Tuesday, February 8, 2011

The Morning of Meals

Saturday morning, Percy had make plans for breakfast. Since I had the car, he reluctantly invited me along. By which I mean, I got to come to breakfast with Percy and one of his friends. I immediately fell in love with her. She was a spunky lady who entertained Percy and me with gossip from the town. We broke our fast at Eat'n Park. I had never been to such a place before, and it seemed, as Percy said, comparable to Shoney's. Steelers merchandise dominated the front of the restaurant and adorned every table. In fact, the sub-theme of the weekend, from decorations to conversations to songs on the radio, was the Steelers.

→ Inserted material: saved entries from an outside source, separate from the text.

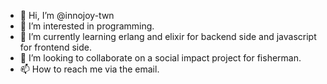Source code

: - 👋 Hi, I’m @innojoy-twn
- 👀 I’m interested in programming.
- 🌱 I’m currently learning erlang and elixir for backend side and javascript for frontend side.
- 💞️ I’m looking to collaborate on a social impact project for fisherman.
- 📫 How to reach me via the email.

<!---
innojoy-twn/innojoy-twn is a ✨ special ✨ repository because its `README.md` (this file) appears on your GitHub profile.
You can click the Preview link to take a look at your changes.
--->
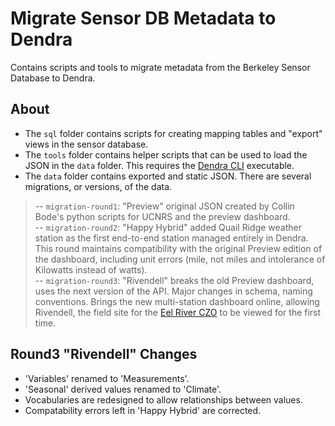 # Migrate Sensor DB Metadata to Dendra

Contains scripts and tools to migrate metadata from the Berkeley Sensor Database to Dendra.


## About
- The `sql` folder contains scripts for creating mapping tables and "export" views in the sensor database.  
- The `tools` folder contains helper scripts that can be used to load the JSON in the `data` folder.  This requires the [Dendra CLI](https://github.com/DendraScience/dendra-cli) executable.  
- The `data` folder contains exported and static JSON.  There are several migrations, or versions, of the data.  
> -- `migration-round1`: "Preview" original JSON created by Collin Bode's python scripts for UCNRS and the preview dashboard.  
> -- `migration-round2`: "Happy Hybrid" added Quail Ridge weather station as the first end-to-end station managed entirely in Dendra.  This round maintains compatibility with the original Preview edition of the dashboard, including unit errors (mile, not miles and intolerance of Kilowatts instead of watts).    
> -- `migration-round3`: "Rivendell" breaks the old Preview dashboard, uses the next version of the API.  Major changes in schema, naming conventions.  Brings the new multi-station dashboard online, allowing Rivendell, the field site for the [Eel River CZO](http://criticalzone.org/eel/) to be viewed for the first time.    

## Round3 "Rivendell" Changes
- 'Variables' renamed to 'Measurements'.  
- 'Seasonal' derived values renamed to 'Climate'.    
- Vocabularies are redesigned to allow relationships between values.   
- Compatability errors left in 'Happy Hybrid' are corrected.  
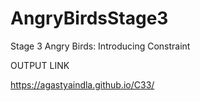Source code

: # AngryBirdsStage3
Stage 3 Angry Birds: Introducing Constraint


OUTPUT LINK


https://agastyaindla.github.io/C33/
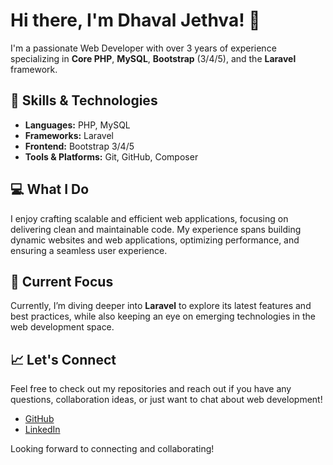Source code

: # Hi there, I'm Dhaval Jethva! 👋

I'm a passionate Web Developer with over 3 years of experience specializing in **Core PHP**, **MySQL**, **Bootstrap** (3/4/5), and the **Laravel** framework.

## 🚀 Skills & Technologies
- **Languages:** PHP, MySQL
- **Frameworks:** Laravel
- **Frontend:** Bootstrap 3/4/5
- **Tools & Platforms:** Git, GitHub, Composer

## 💻 What I Do
I enjoy crafting scalable and efficient web applications, focusing on delivering clean and maintainable code. My experience spans building dynamic websites and web applications, optimizing performance, and ensuring a seamless user experience.

## 🌟 Current Focus
Currently, I’m diving deeper into **Laravel** to explore its latest features and best practices, while also keeping an eye on emerging technologies in the web development space.

## 📈 Let's Connect
Feel free to check out my repositories and reach out if you have any questions, collaboration ideas, or just want to chat about web development!

- [GitHub](https://github.com/Dhaval-Jethva)
- [LinkedIn](https://www.linkedin.com/in/prajapati-dhaval-jethva/)

Looking forward to connecting and collaborating!
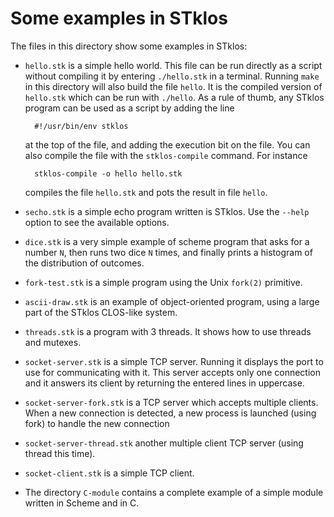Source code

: # Some examples in STklos

The files in this directory show some examples in STklos:

- `hello.stk` is a simple hello world. This file can be run directly
  as a script without compiling it by entering `./hello.stk` in a
  terminal.  Running `make` in this directory will also build the file
  `hello`. It is the compiled version of `hello.stk` which can be run
  with `./hello`. As a rule of thumb, any STklos program can be used
  as a script by adding the line

        #!/usr/bin/env stklos

  at the top of the file, and adding the execution bit on the file.
  You can also compile the file with the `stklos-compile` command.
  For instance

        stklos-compile -o hello hello.stk

  compiles the file `hello.stk` and pots the result in file `hello`.

- `secho.stk` is a simple echo program written is STklos. Use the
  `--help` option to see the available options.

- `dice.stk` is a very simple example of scheme program that asks for
   a number `N`, then runs two dice `N` times, and finally prints a
   histogram of the distribution of outcomes.

- `fork-test.stk` is a simple program using the Unix `fork(2)`
  primitive.

- `ascii-draw.stk` is an example of object-oriented program, using
  a large part of the STklos CLOS-like system.

- `threads.stk` is a program with 3 threads. It shows how to use
  threads and mutexes.

- `socket-server.stk` is a simple TCP server. Running it displays the
  port to use for communicating with it. This server accepts only one
  connection and it answers its client by returning the entered lines
  in uppercase.

- `socket-server-fork.stk` is a TCP server which accepts multiple
  clients. When a new connection is detected, a new process is
  launched (using fork) to handle the new connection

- `socket-server-thread.stk` another multiple client TCP server (using
  thread this time).

- `socket-client.stk` is a simple TCP client.

- The directory `C-module` contains a complete example of a simple module
  written in Scheme and in C.
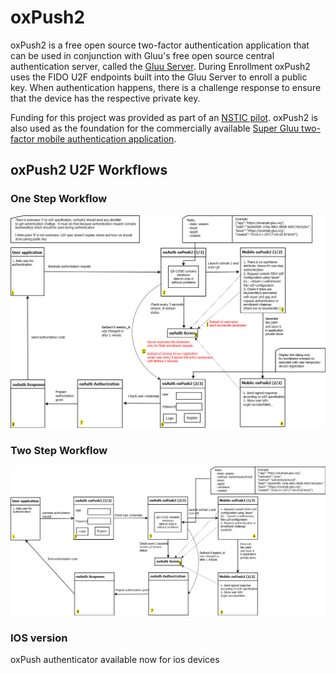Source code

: # oxPush2
oxPush2 is a free open source two-factor authentication application that can be used in conjunction with Gluu's free open source central authentication server, called the [Gluu Server](http://gluu.org). During Enrollment oxPush2 uses the FIDO U2F endpoints built into the Gluu Server to enroll a public key. When authentication happens, there is a challenge response to ensure that the device has the respective private key. 

Funding for this project was provided as part of an [NSTIC pilot](http://www.morphotrust.com/NSTICNorthCarolinaPilot.aspx). oxPush2 is also used as the foundation for the commercially available [Super Gluu two-factor mobile authentication application](http://super.gluu.org).

## oxPush2 U2F Workflows

### One Step Workflow
![oxPush2 One Step workflow](docs/images/oxpush2_one_step_design.png)

### Two Step Workflow
![oxPush2 Two Step workflow](docs/images/oxpush2_two_step_design.png)

### IOS version
oxPush authenticator available now for ios devices
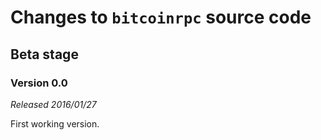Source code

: # Changes to `bitcoinrpc` source code

## Beta stage

### Version 0.0
*Released 2016/01/27*

First working version.
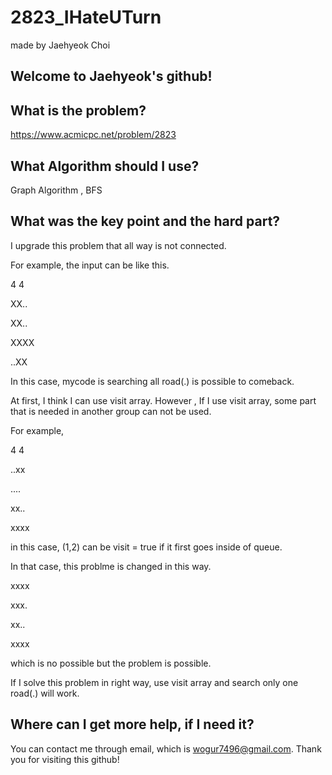 # 2823_IHateUTurn

made by Jaehyeok Choi

## Welcome to Jaehyeok's github!

## What is the problem?

https://www.acmicpc.net/problem/2823

## What Algorithm should I use?

Graph Algorithm , BFS

## What was the key point and the hard part?

I upgrade this problem that all way is not connected.

For example, the input can be like this.

4 4

XX..

XX..

XXXX

..XX

In this case, mycode is searching all road(.) is possible to comeback.

At first, I think I can use visit array. However , If I use visit array, some part that is needed in another group can not be used.

For example,

4 4

..xx

....

xx..

xxxx

in this case, (1,2) can be visit = true if it first goes inside of queue.

In that case, this problme is changed in this way.

xxxx

xxx.

xx..

xxxx

which is no possible but the problem is possible.

If I solve this problem in right way, use visit array and search only one road(.) will work.

## Where can I get more help, if I need it?

You can contact me through email, which is wogur7496@gmail.com.
Thank you for visiting this github!
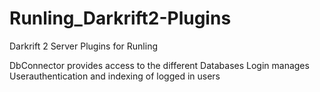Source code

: # Runling_Darkrift2-Plugins
Darkrift 2 Server Plugins for Runling

DbConnector provides access to the different Databases
Login manages Userauthentication and indexing of logged in users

I knew I was in a small town almost right away. Percy said something to the waitress, and she responded, "I remember you!" We ate and chatted our way through the breakfast buffet. By the time we dropped Percy's friend off after breakfast, she told me to come back and visit -- without him!

After breakfast, Percy had scheduled... lunch. We got out of the car and walked into the Orchard to the smell of pizza. I was pretty much the opposite of hungry, which was a shame, because it was some of the best pizza I'd ever eaten : whole wheat dough, ground turkey, onion and garlic. Two of Percy's friends had lunch with us, both people about whom I had heard stories. I was meeting legends!

Sadly, I had only half an hour to eat (or, more pointedly, socialize) with them. Pretty soon to my departure time, the pastor of the Orchard walked in. My carefully planned timing went out the window. He asked about the school I was visiting, which led to conversations about religion (especially when I had to explain that, no, I wasn't going to be a pastor). As a result, he discovered I was Catholic and working with campus ministry.

He explained that they had bought the building from a Catholic church and had inherited much of the artwork. They had sold and given away much of it, but they still had a crucifix. "His people" did not like to see the body on the cross (they preferred the empty cross), but I might have a use for it. It took me a while to figure it out, but he was offering me the corpus from a crucifix. He was going to hang the cross in his church.

Besides this awkward offer, he sang Percy's praises, including a story of how he was "almost martyred" last year. When at last I had no choice but to pull myself from the conversation, I was running ten minutes late from my last-ditch, no-wiggle-room departure time.